The adult emerald ash borer. Photo provided by Department of Natural Resources.

emerald ash borer larva

Emerald Ash Borer larva in different stages of development.

As of March 2013 the state of Massachusetts announced a quarantine will be established in Berkshire County, in order to stop the spread of the invasive insect species: Emerald Ash Borer, Agrilus planipennis.

This tiny, shiny green exotic beetle hails from Asia and is rather pretty.

EAB was first detected in Massachusetts in Dalton in August of 2012.

Massachusetts is the
eighteenth state discovered to have EAB within its borders.

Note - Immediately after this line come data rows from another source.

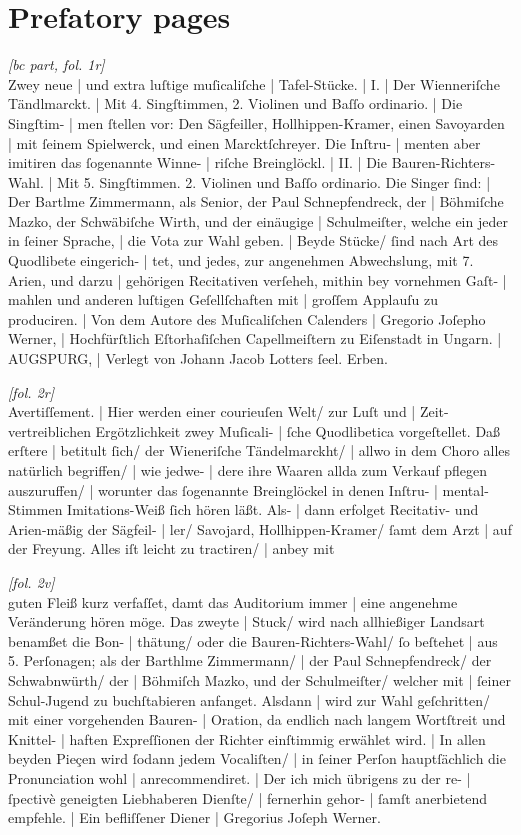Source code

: \documentclass{ees}
\begin{document}
\clearscrheadfoot

\chapter{Prefatory pages}

\textit{[bc part, fol. 1r]}\\
Zwey neue | und extra luſtige muſicaliſche | Tafel-Stücke. | I. | Der Wienneriſche Tändlmarckt. | Mit 4. Singſtimmen, 2. Violinen und Baſſo ordinario. | Die Singſtim- | men ſtellen vor: Den Sägfeiller, Hollhippen-Kramer, einen Savoyarden | mit ſeinem Spielwerck, und einen Marcktſchreyer. Die Inſtru- | menten aber imitiren das ſogenannte Winne- | riſche Breinglöckl. | II. | Die Bauren-Richters-Wahl. | Mit 5. Singſtimmen. 2. Violinen und Baſſo ordinario. Die Singer ſind: | Der Bartlme Zimmermann, als Senior, der Paul Schnepfendreck, der | Böhmiſche Mazko, der Schwäbiſche Wirth, und der einäugige | Schulmeiſter, welche ein jeder in ſeiner Sprache, | die Vota zur Wahl geben. | Beyde Stücke/ ſind nach Art des Quodlibete eingerich- | tet, und jedes, zur angenehmen Abwechslung, mit 7. Arien, und darzu | gehörigen Recitativen verſeheh, mithin bey vornehmen Gaſt- | mahlen und anderen luſtigen Geſellſchaften mit | groſſem Applauſu zu produciren. | Von dem Autore des Muſicaliſchen Calenders | Gregorio Joſepho Werner, | Hochfürſtlich Eſtorhaſiſchen Capellmeiſtern zu Eiſenstadt in Ungarn. | AUGSPURG, | Verlegt von Johann Jacob Lotters ſeel. Erben.

\textit{[fol. 2r]}\\
Avertiſſement. | Hier werden einer courieuſen Welt/ zur Luſt und | Zeit-vertreiblichen Ergötzlichkeit zwey Muſicali- | ſche Quodlibetica vorgeſtellet. Daß erſtere | betitult ſich/ der Wieneriſche Tändelmarckht/ | allwo in dem Choro alles natürlich begriffen/ | wie jedwe- | dere ihre Waaren allda zum Verkauf pflegen auszuruffen/ | worunter das ſogenannte Breinglöckel in denen Inſtru- | mental-Stimmen Imitations-Weiß ſich hören läßt. Als- | dann erfolget Recitativ- und Arien-mäßig der Sägfeil- | ler/ Savojard, Hollhippen-Kramer/ ſamt dem Arzt | auf der Freyung. Alles iſt leicht zu tractiren/ | anbey mit

\textit{[fol. 2v]}\\
guten Fleiß kurz verfaſſet, damt das Auditorium immer | eine angenehme Veränderung hören möge. Das zweyte | Stuck/ wird nach allhießiger Landsart benamßet die Bon- | thätung/ oder die Bauren-Richters-Wahl/ ſo beſtehet | aus 5. Perſonagen; als der Barthlme Zimmermann/ | der Paul Schnepfendreck/ der Schwabnwürth/ der | Böhmiſch Mazko, und der Schulmeiſter/ welcher mit | ſeiner Schul-Jugend zu buchſtabieren anfanget. Alsdann | wird zur Wahl geſchritten/ mit einer vorgehenden Bauren- | Oration, da endlich nach langem Wortſtreit und Knittel- | haften Expreſſionen der Richter einſtimmig erwählet wird. | In allen beyden Pieçen wird ſodann jedem Vocaliſten/ | in ſeiner Perſon hauptſächlich die Pronunciation wohl | anrecommendiret. | Der ich mich übrigens zu der re- | ſpectivè geneigten Liebhaberen Dienſte/ | fernerhin gehor- | ſamſt anerbietend empfehle. | Ein befliſſener Diener | Gregorius Joſeph Werner.
\end{document}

The adult beetles nibble on ash foliage but cause little harm there. The damage is done by the larvae (the immature stage) feeding on the inner bark of ash trees, that disrupts the tree’s ability to transport water and nutrients and eventually kills the trees.

This beetle brings a very serious threat to the ash trees in our area, for this reason the officials at the Department of Conservation and Recreation (DCR) decided a county-wide quarantine is the best chance of slowing the spread of this destructive insect.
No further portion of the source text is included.